[Opening Stored data section]

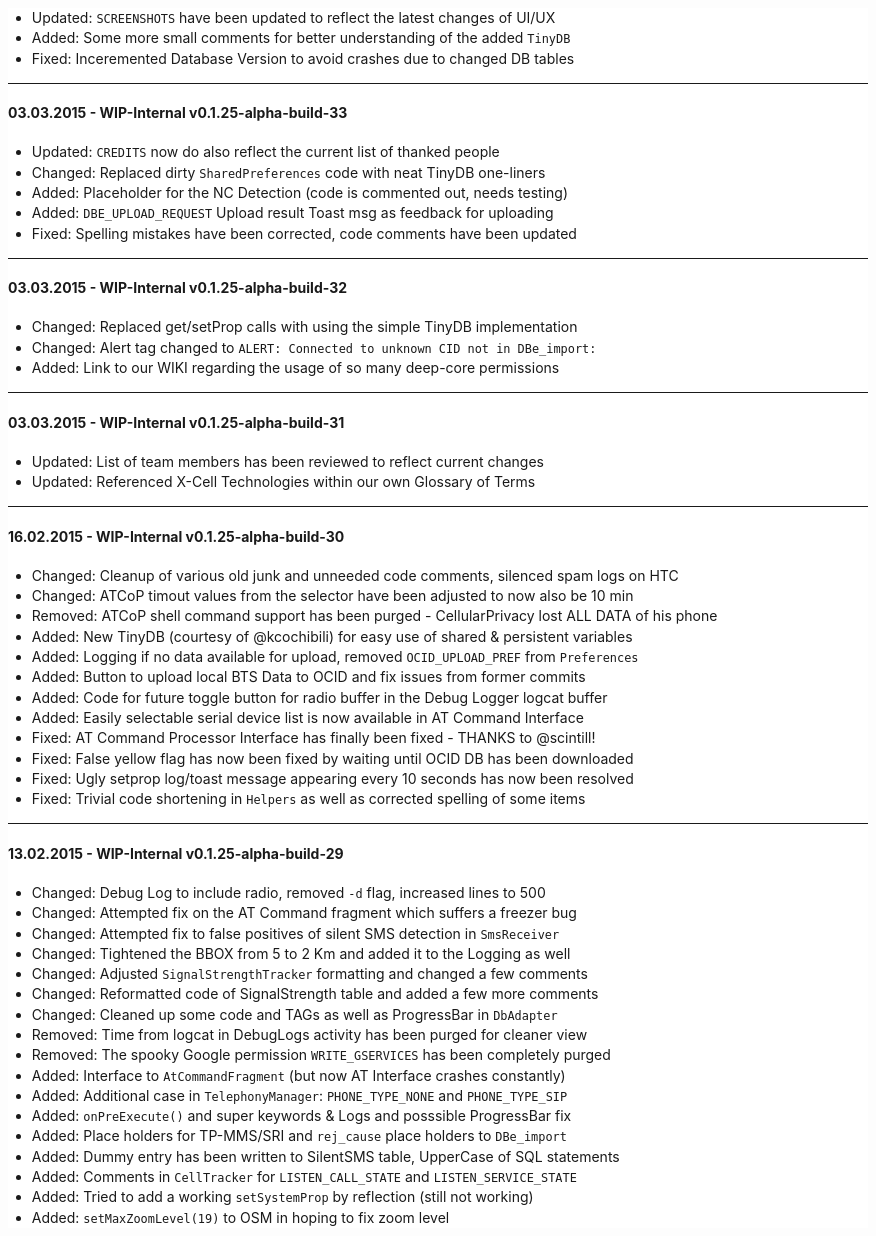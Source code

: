 * Updated: `SCREENSHOTS` have been updated to reflect the latest changes of UI/UX
* Added: Some more small comments for better understanding of the added `TinyDB`
* Fixed: Inceremented Database Version to avoid crashes due to changed DB tables

---

#### 03.03.2015 - WIP-Internal v0.1.25-alpha-build-33

* Updated: `CREDITS` now do also reflect the current list of thanked people
* Changed: Replaced dirty `SharedPreferences` code with neat TinyDB one-liners
* Added: Placeholder for the NC Detection (code is commented out, needs testing)
* Added: `DBE_UPLOAD_REQUEST` Upload result Toast msg as feedback for uploading
* Fixed: Spelling mistakes have been corrected, code comments have been updated

---

#### 03.03.2015 - WIP-Internal v0.1.25-alpha-build-32

* Changed: Replaced get/setProp calls with using the simple TinyDB implementation
* Changed: Alert tag changed to `ALERT: Connected to unknown CID not in DBe_import:`
* Added: Link to our WIKI regarding the usage of so many deep-core permissions

---

#### 03.03.2015 - WIP-Internal v0.1.25-alpha-build-31

* Updated: List of team members has been reviewed to reflect current changes
* Updated: Referenced X-Cell Technologies within our own Glossary of Terms

---

#### 16.02.2015 - WIP-Internal v0.1.25-alpha-build-30

* Changed: Cleanup of various old junk and unneeded code comments, silenced spam logs on HTC
* Changed: ATCoP timout values from the selector have been adjusted to now also be 10 min
* Removed: ATCoP shell command support has been purged - CellularPrivacy lost ALL DATA of his phone
* Added: New TinyDB (courtesy of @kcochibili) for easy use of shared & persistent variables
* Added: Logging if no data available for upload, removed `OCID_UPLOAD_PREF` from `Preferences`
* Added: Button to upload local BTS Data to OCID and fix issues from former commits
* Added: Code for future toggle button for radio buffer in the Debug Logger logcat buffer
* Added: Easily selectable serial device list is now available in AT Command Interface
* Fixed: AT Command Processor Interface has finally been fixed - THANKS to @scintill!
* Fixed: False yellow flag has now been fixed by waiting until OCID DB has been downloaded
* Fixed: Ugly setprop log/toast message appearing every 10 seconds has now been resolved
* Fixed: Trivial code shortening in `Helpers` as well as corrected spelling of some items

---

#### 13.02.2015 - WIP-Internal v0.1.25-alpha-build-29

* Changed: Debug Log to include radio, removed `-d` flag, increased lines to 500
* Changed: Attempted fix on the AT Command fragment which suffers a freezer bug
* Changed: Attempted fix to false positives of silent SMS detection in `SmsReceiver`
* Changed: Tightened the BBOX from 5 to 2 Km and added it to the Logging as well
* Changed: Adjusted `SignalStrengthTracker` formatting and changed a few comments
* Changed: Reformatted code of SignalStrength table and added a few more comments
* Changed: Cleaned up some code and TAGs as well as ProgressBar in `DbAdapter`
* Removed: Time from logcat in DebugLogs activity has been purged for cleaner view
* Removed: The spooky Google permission `WRITE_GSERVICES` has been completely purged
* Added: Interface to `AtCommandFragment` (but now AT Interface crashes constantly)
* Added: Additional case in `TelephonyManager`: `PHONE_TYPE_NONE` and `PHONE_TYPE_SIP`
* Added: `onPreExecute()` and super keywords & Logs and posssible ProgressBar fix
* Added: Place holders for TP-MMS/SRI and `rej_cause` place holders to `DBe_import`
* Added: Dummy entry has been written to SilentSMS table, UpperCase of SQL statements
* Added: Comments in `CellTracker` for `LISTEN_CALL_STATE` and `LISTEN_SERVICE_STATE`
* Added: Tried to add a working `setSystemProp` by reflection (still not working)
* Added: `setMaxZoomLevel(19)` to OSM in hoping to fix zoom level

[Closing Stored data section]

Write out only what runs from the line holding "Added: Comments in" through the last line of the records, exactly as shown.

* Added: Comments in `CellTracker` for `LISTEN_CALL_STATE` and `LISTEN_SERVICE_STATE`
* Added: Tried to add a working `setSystemProp` by reflection (still not working)
* Added: `setMaxZoomLevel(19)` to OSM in hoping to fix zoom level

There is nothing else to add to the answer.